Carolyn Hax is away. The following first appeared on Nov. 24, 2004.
Hi, Carolyn: I love my girlfriend, who is the most amazing person I've ever met. I just can't seem to avoid being selfish and doing things that end up hurting her.
A few months ago, she found out I had cheated on her, and she left. In that time, I realized what I had lost and that she is the one I want to spend the rest of my life with. She has forgiven me and we are back together, but I still feel guilty and I want to do something to show her what she means to me (and maybe what she always meant to me, that I was afraid to admit?). Any suggestions?
Lowsville: Yes: Don’t cheat on her.
That might be the least facetious facetious-sounding answer I’ve ever given.

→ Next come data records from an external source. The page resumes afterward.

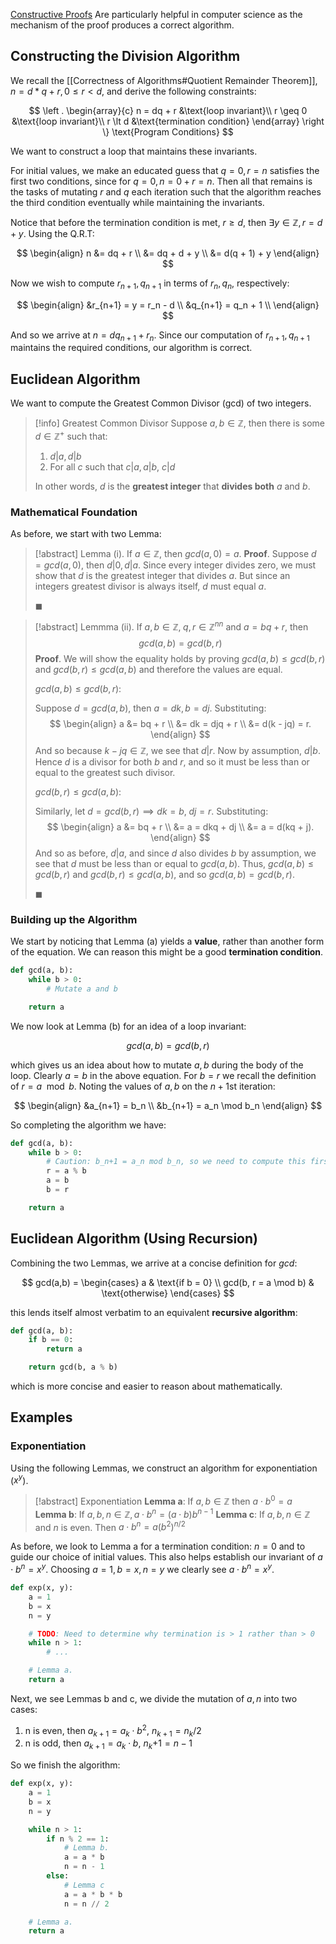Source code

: [Constructive Proofs](https://en.wikipedia.org/wiki/Constructivism_(philosophy_of_mathematics)) Are particularly helpful in computer science as the mechanism of the proof produces a correct algorithm.

## Constructing the Division Algorithm

We recall the [[Correctness of Algorithms#Quotient Remainder Theorem]], $n = d*q + r, 0 \leq r \lt d$, and derive the following constraints:

$$
\left .
\begin{array}{c}
n = dq + r &\text{loop invariant}\\
r \geq 0 &\text{loop invariant}\\
r \lt d &\text{termination condition}
\end{array}
\right \} \text{Program Conditions}
$$

We want to construct a loop that maintains these invariants.

For initial values, we make an educated guess that $q = 0, r = n$ satisfies the first two conditions, since for $q = 0, n = 0 + r = n$. Then all that remains is the tasks of mutating $r$ and $q$ each iteration such that the algorithm reaches the third condition eventually while maintaining the invariants. 

Notice that before the termination condition is met, $r \geq d$, then $\exists y \in \mathbb{Z}, r = d + y$. Using the Q.R.T:

$$
\begin{align}
n &= dq + r \\
&= dq + d + y \\
&= d(q + 1) + y
\end{align}
$$

Now we wish to compute $r_{n+1}, q_{n+1}$ in terms of $r_n, q_n$, respectively:

$$
\begin{align}
&r_{n+1} = y = r_n - d \\
&q_{n+1} = q_n + 1 \\ 
\end{align}
$$

And so we arrive at $n = dq_{n+1} + r_n$. Since our computation of $r_{n+1},q_{n+1}$ maintains the required conditions, our algorithm is correct.

## Euclidean Algorithm

We want to compute the Greatest Common Divisor (gcd) of two integers.

> [!info] Greatest Common Divisor
> Suppose $a, b \in \mathbb{Z}$, then there is some $d \in \mathbb{Z}^+$ such that:
> 1. $d | a, d | b$
> 2. For all $c$ such that $c|a, a|b$, $c|d$
>    
>  In other words, $d$ is the **greatest integer** that **divides both** $a$ and $b$.

### Mathematical Foundation

As before, we start with two Lemma:

> [!abstract] Lemma (i).
> If $a \in \mathbb{Z}$, then $gcd(a, 0) = a$.
> **Proof**.
> Suppose $d = gcd(a, 0)$, then $d|0, d|a$. Since every integer divides zero, we must show that $d$ is the greatest integer that divides $a$. But since an integers greatest divisor is always itself, $d$ must equal $a$.
> 
> $\blacksquare$

> [!abstract] Lemmma (ii).
> If $a, b \in \mathbb{Z}, \; q, r \in \mathbb{Z}^{nn}$ and $a = bq + r$, then
> $$
> gcd(a, b) = gcd(b, r)
> $$
> **Proof**.
> We will show the equality holds by proving $gcd(a, b) \leq gcd(b, r)$ and
> $gcd(b, r) \leq gcd(a, b)$ and therefore the values are equal.
> 
> $gcd(a, b) \leq gcd(b, r)$:
> 
> Suppose $d = gcd(a, b)$, then $a = dk, b = dj$. Substituting:
> $$
> \begin{align}
> a &= bq + r \\
> &= dk = djq + r \\
> &= d(k - jq) = r. 	
> \end{align}
> $$
> And so because $k - jq \in \mathbb{Z}$, we see that $d | r$. Now by assumption, $d | b$. Hence $d$ is a divisor for both $b$ and $r$, and so it must be less than or equal to the greatest such divisor.
> 
> $gcd(b,r) \leq gcd(a, b)$:
> 
> Similarly, let $d = gcd(b, r) \implies dk = b, \; dj = r$. Substituting:
> $$
> \begin{align}
> a &= bq + r \\
> &= a = dkq + dj \\
> &= a = d(kq + j). 
> \end{align}
> $$
> And so as before, $d | a$, and since $d$ also divides $b$ by assumption, we see that $d$ must be less than or equal to $gcd(a, b)$. Thus, $gcd(a, b) \leq gcd(b, r)$ and $gcd(b, r) \leq gcd(a, b)$, and so $gcd(a, b) = gcd(b, r)$.
> 
> $\blacksquare$

### Building up the Algorithm

We start by noticing that Lemma (a) yields a **value**, rather than another form of the equation. We can reason this might be a good **termination condition**.

```Python
def gcd(a, b):
	while b > 0:
		# Mutate a and b 

	return a
```

We now look at Lemma (b) for an idea of a loop invariant:

$$
gcd(a, b) = gcd(b, r)
$$

which gives us an idea about how to mutate $a, b$ during the body of the loop. Clearly $a = b$ in the above equation. For $b = r$ we recall the definition of $r = a \mod b$.  Noting the values of $a, b$ on the $n+1$st iteration:

$$
\begin{align}
&a_{n+1} = b_n \\
&b_{n+1} = a_n \mod b_n
\end{align}
$$

So completing the algorithm we have:

```Python
def gcd(a, b):
	while b > 0:
		# Caution: b_n+1 = a_n mod b_n, so we need to compute this first
		r = a % b
		a = b
		b = r

	return a
```

## Euclidean Algorithm (Using Recursion)

Combining the two Lemmas, we arrive at a concise definition for $gcd$:

$$
gcd(a,b) = 
\begin{cases}
a & \text{if b = 0} \\
gcd(b, r = a \mod b) & \text{otherwise}
\end{cases}
$$

this lends itself almost verbatim to an equivalent **recursive algorithm**:

```Python
def gcd(a, b):
	if b == 0:
		return a

	return gcd(b, a % b)
```

which is more concise and easier to reason about mathematically.

## Examples

### Exponentiation

Using the following Lemmas, we construct an algorithm for exponentiation ($x^y$).

> [!abstract] Exponentiation
> **Lemma a**: If $a, b \in \mathbb{Z}$ then $a \cdot b^0 = a$
> **Lemma b**: If $a, b, n \in \mathbb{Z}, a \cdot b^n = (a \cdot b)b^{n-1}$
> **Lemma c**: If $a, b, n \in \mathbb{Z}$ and $n$ is even. Then $a \cdot b^n = a(b^2)^{n/2}$

As before, we look to Lemma a for a termination condition: $n = 0$ and to guide our choice of initial values. This also helps establish our invariant of $a \cdot b^n = x^y$. Choosing $a = 1, b = x, n = y$ we clearly see $a \cdot b^n = x^y$.

```Python
def exp(x, y):
	a = 1
	b = x
	n = y

	# TODO: Need to determine why termination is > 1 rather than > 0
	while n > 1:
		# ...	

	# Lemma a.
	return a
```

Next, we see Lemmas b and c, we divide the mutation of $a, n$ into two cases:
1. n is even, then $a_{k+1} = a_k \cdot b^2$, $n_{k+1} = n_k / 2$
2. n is odd, then $a_{k+1} = a_k \cdot b$, $n_k{+1} = n - 1$

So we finish the algorithm:

```Python
def exp(x, y):
	a = 1
	b = x
	n = y

	while n > 1:
		if n % 2 == 1:
			# Lemma b.
			a = a * b 
			n = n - 1 
		else:
			# Lemma c
			a = a * b * b
			n = n // 2	

	# Lemma a.
	return a
```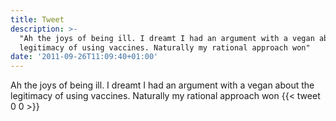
 ```yaml
---
title: Tweet
description: >-
  "Ah the joys of being ill. I dreamt I had an argument with a vegan about the
  legitimacy of using vaccines. Naturally my rational approach won"
date: '2011-09-26T11:09:40+01:00'
---
```

Ah the joys of being ill. I dreamt I had an argument with a vegan about the legitimacy of using vaccines. Naturally my rational approach won
      {{< tweet 0 0 >}}
    
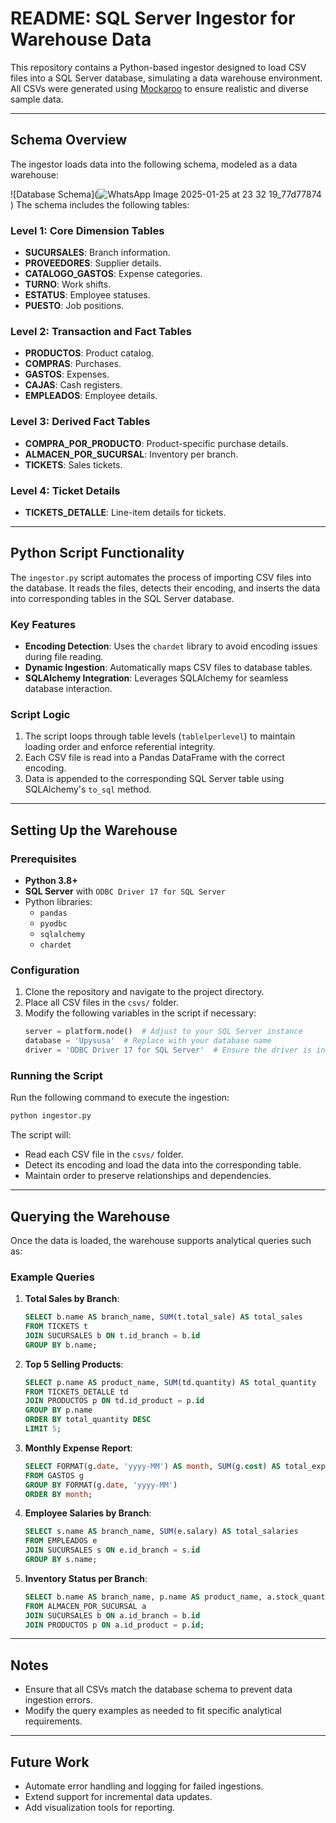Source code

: # README: SQL Server Ingestor for Warehouse Data

This repository contains a Python-based ingestor designed to load CSV files into a SQL Server database, simulating a data warehouse environment. All CSVs were generated using [Mockaroo](https://mockaroo.com/) to ensure realistic and diverse sample data.

---

## Schema Overview
The ingestor loads data into the following schema, modeled as a data warehouse:

![Database Schema](![WhatsApp Image 2025-01-25 at 23 32 19_77d77874](https://github.com/user-attachments/assets/830aa869-035a-410c-bbc1-1c74ec69f440)
)
The schema includes the following tables:

### Level 1: Core Dimension Tables
- **SUCURSALES**: Branch information.
- **PROVEEDORES**: Supplier details.
- **CATALOGO_GASTOS**: Expense categories.
- **TURNO**: Work shifts.
- **ESTATUS**: Employee statuses.
- **PUESTO**: Job positions.

### Level 2: Transaction and Fact Tables
- **PRODUCTOS**: Product catalog.
- **COMPRAS**: Purchases.
- **GASTOS**: Expenses.
- **CAJAS**: Cash registers.
- **EMPLEADOS**: Employee details.

### Level 3: Derived Fact Tables
- **COMPRA_POR_PRODUCTO**: Product-specific purchase details.
- **ALMACEN_POR_SUCURSAL**: Inventory per branch.
- **TICKETS**: Sales tickets.

### Level 4: Ticket Details
- **TICKETS_DETALLE**: Line-item details for tickets.

---

## Python Script Functionality
The `ingestor.py` script automates the process of importing CSV files into the database. It reads the files, detects their encoding, and inserts the data into corresponding tables in the SQL Server database.

### Key Features
- **Encoding Detection**: Uses the `chardet` library to avoid encoding issues during file reading.
- **Dynamic Ingestion**: Automatically maps CSV files to database tables.
- **SQLAlchemy Integration**: Leverages SQLAlchemy for seamless database interaction.

### Script Logic
1. The script loops through table levels (`tablelperlevel`) to maintain loading order and enforce referential integrity.
2. Each CSV file is read into a Pandas DataFrame with the correct encoding.
3. Data is appended to the corresponding SQL Server table using SQLAlchemy's `to_sql` method.

---

## Setting Up the Warehouse

### Prerequisites
- **Python 3.8+**
- **SQL Server** with `ODBC Driver 17 for SQL Server`
- Python libraries:
  - `pandas`
  - `pyodbc`
  - `sqlalchemy`
  - `chardet`

### Configuration
1. Clone the repository and navigate to the project directory.
2. Place all CSV files in the `csvs/` folder.
3. Modify the following variables in the script if necessary:
   ```python
   server = platform.node()  # Adjust to your SQL Server instance
   database = 'Upysusa'  # Replace with your database name
   driver = 'ODBC Driver 17 for SQL Server'  # Ensure the driver is installed
   ```

### Running the Script
Run the following command to execute the ingestion:
```bash
python ingestor.py
```
The script will:
- Read each CSV file in the `csvs/` folder.
- Detect its encoding and load the data into the corresponding table.
- Maintain order to preserve relationships and dependencies.

---

## Querying the Warehouse
Once the data is loaded, the warehouse supports analytical queries such as:

### Example Queries
1. **Total Sales by Branch**:
   ```sql
   SELECT b.name AS branch_name, SUM(t.total_sale) AS total_sales
   FROM TICKETS t
   JOIN SUCURSALES b ON t.id_branch = b.id
   GROUP BY b.name;
   ```

2. **Top 5 Selling Products**:
   ```sql
   SELECT p.name AS product_name, SUM(td.quantity) AS total_quantity
   FROM TICKETS_DETALLE td
   JOIN PRODUCTOS p ON td.id_product = p.id
   GROUP BY p.name
   ORDER BY total_quantity DESC
   LIMIT 5;
   ```

3. **Monthly Expense Report**:
   ```sql
   SELECT FORMAT(g.date, 'yyyy-MM') AS month, SUM(g.cost) AS total_expense
   FROM GASTOS g
   GROUP BY FORMAT(g.date, 'yyyy-MM')
   ORDER BY month;
   ```

4. **Employee Salaries by Branch**:
   ```sql
   SELECT s.name AS branch_name, SUM(e.salary) AS total_salaries
   FROM EMPLEADOS e
   JOIN SUCURSALES s ON e.id_branch = s.id
   GROUP BY s.name;
   ```

5. **Inventory Status per Branch**:
   ```sql
   SELECT b.name AS branch_name, p.name AS product_name, a.stock_quantity
   FROM ALMACEN_POR_SUCURSAL a
   JOIN SUCURSALES b ON a.id_branch = b.id
   JOIN PRODUCTOS p ON a.id_product = p.id;
   ```

---

## Notes
- Ensure that all CSVs match the database schema to prevent data ingestion errors.
- Modify the query examples as needed to fit specific analytical requirements.

---

## Future Work
- Automate error handling and logging for failed ingestions.
- Extend support for incremental data updates.
- Add visualization tools for reporting.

I could trot out all the usual flowers and gifts and apologies and promises, but she has forgiven you. That is profound. The most profound gift you can give her in return is to be worthy of that forgiveness — today, tomorrow and for as long as you share life with her.
Make that second-most profound. Most profound is to respect the intelligence of this “most amazing person you’ve ever met” enough not to suck up to her after you’ve just bedded some other girl.
Conveniently, behaving with integrity is also the way to beat guilt. You don’t buy it down, you live it down. This doesn’t preclude gifts and apologies. They do have their place, especially if it isn’t her birthday and you haven’t just betrayed her horribly and some feeling goes into the gifts. But it does preclude moronic pronouncements like, “I just can’t seem to avoid being selfish.” You can. So, do.
And if you really, really can’t, then break up with your girlfriend and give monogamy a pass till you can.
Dear Carolyn: When I was 24, I was married. It was a mistake of great proportions, for both of us, and it ended in divorce five months later. Fast-forward six years. We run into each other, have dinner and a year later we're living together and existing in a relationship so good I didn't think it was possible. The problem is, a number of my friends are still having some difficulty with the idea that we're back together. I still get the occasional snide remark, snicker or smirk when I mention him. What is really remarkable is that none of these people knew him when we were married. How do I handle this without overreacting?
— Lucky Me
Lucky Me: You have a great story on your hands. Enjoy it. Beat everyone to the smirk. Laugh at yourself. You want to be taken seriously; I get it. But not only is laughing always better than overreacting, you’ll also save everyone the trouble of having to laugh at you. If you get over it, they get over it. Call it a mistake of great panache.
When even that gets old: “We’re over it. I can’t wait till everyone else is, too.”